The Phineas and Ferb franchise grows even bigger with the addition of “Phineas and Ferb The Movie: Candace Against the Universe” (2020), a Disney+ film that follows stepbrothers Phineas and Ferb as they rescue Candace, their sister, from aliens with a sinister goal in mind. It’s certainly impressive that creators Dan Povenmire and Jeff “Swampy” Marsh were able to find another adventure to add to Phineas and Ferb’s already jam-packed summer; it’s perhaps even more impressive that “Candace Against the Universe” is the franchise’s most mature and satisfying story yet.

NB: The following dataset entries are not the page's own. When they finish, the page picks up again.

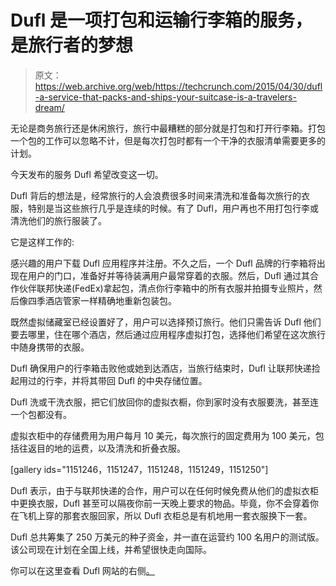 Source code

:# Dufl 是一项打包和运输行李箱的服务，是旅行者的梦想 

> 原文：<https://web.archive.org/web/https://techcrunch.com/2015/04/30/dufl-a-service-that-packs-and-ships-your-suitcase-is-a-travelers-dream/>

无论是商务旅行还是休闲旅行，旅行中最糟糕的部分就是打包和打开行李箱。打包一个包的工作可以忽略不计，但是每次打包时都有一个干净的衣服清单需要更多的计划。

今天发布的服务 Dufl 希望改变这一切。

Dufl 背后的想法是，经常旅行的人会浪费很多时间来清洗和准备每次旅行的衣服，特别是当这些旅行几乎是连续的时候。有了 Dufl，用户再也不用打包行李或清洗他们的旅行服装了。

它是这样工作的:

感兴趣的用户下载 Dufl 应用程序并注册。不久之后，一个 Dufl 品牌的行李箱将出现在用户的门口，准备好并等待装满用户最常穿着的衣服。然后，Dufl 通过其合作伙伴联邦快递(FedEx)拿起包，清点你行李箱中的所有衣服并拍摄专业照片，然后像四季酒店管家一样精确地重新包装包。

既然虚拟储藏室已经设置好了，用户可以选择预订旅行。他们只需告诉 Dufl 他们要去哪里，住在哪个酒店，然后通过应用程序虚拟打包，选择他们希望在这次旅行中随身携带的衣服。

Dufl 确保用户的行李箱击败他或她到达酒店，当旅行结束时，Dufl 让联邦快递捡起用过的行李，并将其带回 Dufl 的中央存储位置。

Dufl 洗或干洗衣服，把它们放回你的虚拟衣橱，你到家时没有衣服要洗，甚至连一个包都没有。

虚拟衣柜中的存储费用为用户每月 10 美元，每次旅行的固定费用为 100 美元，包括往返目的地的运费，以及清洗和折叠衣服。

[gallery ids="1151246，1151247，1151248，1151249，1151250"]

Dufl 表示，由于与联邦快递的合作，用户可以在任何时候免费从他们的虚拟衣柜中更换衣服，Dufl 甚至可以隔夜你前一天晚上要求的物品。毕竟，你不会穿着你在飞机上穿的那套衣服回家，所以 Dufl 衣柜总是有机地用一套衣服换下一套。

Dufl 总共筹集了 250 万美元的种子资金，并一直在运营约 100 名用户的测试版。该公司现在计划在全国上线，并希望很快走向国际。

你可以在这里查看 Dufl 网站的右侧[。](https://web.archive.org/web/20221005223405/http://www.dufl.com/) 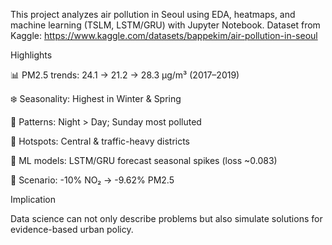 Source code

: This project analyzes air pollution in Seoul using EDA, heatmaps, and machine learning (TSLM, LSTM/GRU) with Jupyter Notebook.
Dataset from Kaggle: https://www.kaggle.com/datasets/bappekim/air-pollution-in-seoul

Highlights

📊 PM2.5 trends: 24.1 → 21.2 → 28.3 µg/m³ (2017–2019)

❄️ Seasonality: Highest in Winter & Spring

🌙 Patterns: Night > Day; Sunday most polluted

📍 Hotspots: Central & traffic-heavy districts

🤖 ML models: LSTM/GRU forecast seasonal spikes (loss ~0.083)

🧪 Scenario: -10% NO₂ → -9.62% PM2.5

Implication

Data science can not only describe problems but also simulate solutions for evidence-based urban policy.
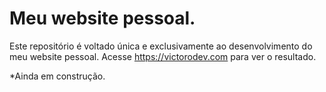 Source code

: <h1> Meu website pessoal. </h1>

Este repositório é voltado única e exclusivamente ao desenvolvimento do meu website pessoal.
Acesse https://victorodev.com para ver o resultado. 

*Ainda em construção.
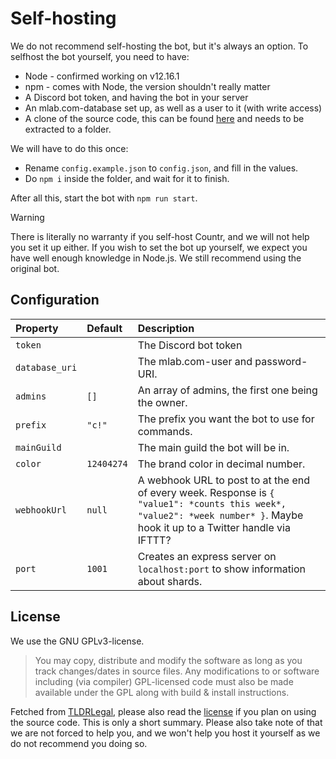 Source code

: # Self-hosting

We do not recommend self-hosting the bot, but it's always an option. To selfhost the bot yourself, you need to have:
* Node - confirmed working on v12.16.1
* npm - comes with Node, the version shouldn't really matter
* A Discord bot token, and having the bot in your server
* An mlab.com-database set up, as well as a user to it (with write access)
* A clone of the source code, this can be found [here](https://github.com/countr/countr) and needs to be extracted to a folder.

We will have to do this once:
* Rename `config.example.json` to `config.json`, and fill in the values.
* Do `npm i` inside the folder, and wait for it to finish.

After all this, start the bot with `npm run start`.

> [!WARNING]
> There is literally no warranty if you self-host Countr, and we will not help you set it up either. If you wish to set the bot up yourself, we expect you have well enough knowledge in Node.js. We still recommend using the original bot.

## Configuration

| Property       | Default    | Description |
|:---------------|:-----------|:------------|
| `token`        |            | The Discord bot token | 
| `database_uri` |            | The mlab.com-user and password-URI. | N/A |
| `admins`       | `[]`       | An array of admins, the first one being the owner. | 
| `prefix`       | `"c!"`     | The prefix you want the bot to use for commands. |
| `mainGuild`    |            | The main guild the bot will be in. |
| `color`        | `12404274` | The brand color in decimal number. |
| `webhookUrl`      | `null`     | A webhook URL to post to at the end of every week. Response is `{ "value1": *counts this week*, "value2": *week number* }`. Maybe hook it up to a Twitter handle via IFTTT? |
| `port`         | `1001`       | Creates an express server on `localhost:port` to show information about shards. |

## License

We use the GNU GPLv3-license.

> You may copy, distribute and modify the software as long as you track changes/dates in source files. Any modifications to or software including (via compiler) GPL-licensed code must also be made available under the GPL along with build & install instructions.

Fetched from [TLDRLegal](https://tldrlegal.com/license/gnu-general-public-license-v3-(gpl-3)), please also read the [license](https://github.com/countr/countr/blob/master/LICENSE) if you plan on using the source code. This is only a short summary. Please also take note of that we are not forced to help you, and we won't help you host it yourself as we do not recommend you doing so.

Throughout its 133 episodes (222 segments, considering most episodes are split into two stories), an animated Disney Channel Original Movie (“Across the 2nd Dimension,” which aired in 2011) and multiple specials — like “Star Wars” (2014) and “Mission Marvel” (2013) — the franchise never failed to tell intelligent and witty stories. There are episodes about science fair portals to Mars, disco miniature golf and trips to the United Kingdom that can appeal to audiences of any age. It’s never strictly a children’s animated show — although for audiences who watched “Phineas and Ferb” (2007–2015) while it aired, there’s certainly a strong sense of nostalgia surrounding it — and it never veers too far into appealing to adult audiences. Rather, it’s a show for everyone. A show whose mature themes and comedic gags make it a perfectly balanced viewing experience.
And “Candace Against the Universe” captures that balance better than any previous Phineas and Ferb story. It’s been five years since the series ended, but releasing a Disney+ film feels like an easy jump back in. And this time, Candace is our focus. While it’s certainly easy to say that this film finally gives Candace her moment, it’s not exactly the sharpest point to make. While many episodes rely on her desire to bust her brothers for their crazy antics, Candace often bonds with her brothers (“Mom’s Birthday,” perhaps one of the series’ best, comes to mind) or finds herself caught up in the fun of whatever they’ve built that day. She also enjoys plenty of screen time — many episodes and specials focus on her conflicting desires to bust her brothers and enjoy teenage summer fun.
Rather, it might be better to say that “Candace Against the Universe” is really the first story where Phineas and Ferb have to come to terms with the differences and conflicts between them and Candace, specifically Candace’s feelings of inadequacy. It’s a topic that the show hasn’t always had time to delve into, but it’s certainly a glaring issue; with her genius brothers building amazing inventions and cool contraptions every day, it’s no wonder Candace is so hell-bent on getting attention, or at the very least, feeling validated. And “Candace Against the Universe” hits on that idea. When Candace arrives at the alien planet Feebla-Oot and meets Super Super Big Doctor, the planet’s ruler, the two connect over their feelings for their brothers. Super Super Big Doctor makes Candace feel special, telling her that she has “Remarkalonium,” a substance that’s far less remarkable than it sounds.
When Candace learns the truth behind “Remarkalonium” (it’s carbon dioxide) and that Super Super Big Doctor needs it for her mind-controlling plant Mama, she’s immediately broken. She’s no longer special — no one is. There’s certainly some greater commentary here about how we all contain “Remarkalonium,” or rather something remarkable that makes us special, but the film doesn’t harbor on that too much. But it does give Candace the opportunity to prove herself. She saves the day with the help of her brothers, now beginning to understand just how much they mean to her.
It was important for the film to focus on Candace — she’s possibly the most dynamic character in the show — and her feelings. Despite Phineas and Ferb mostly relying on a reset button at the end of each episode, Candace is one of the only characters to have plots (her relationship with Jeremy) that we see clear development and changes in. And the show plays with that, often putting Candace in situations where she has to interrupt her teenage life to attempt to bust her brothers.
But “Candace Against the Universe” allows Candace to fully focus on herself and her relationship with her brothers. And that’s important. For a character who can sometimes be so stuck in the rut of busting and failure, this film is a freeing experience. It’s a heartwarming story for all ages and certainly proves just how wonderful Phineas and Ferb continues to be.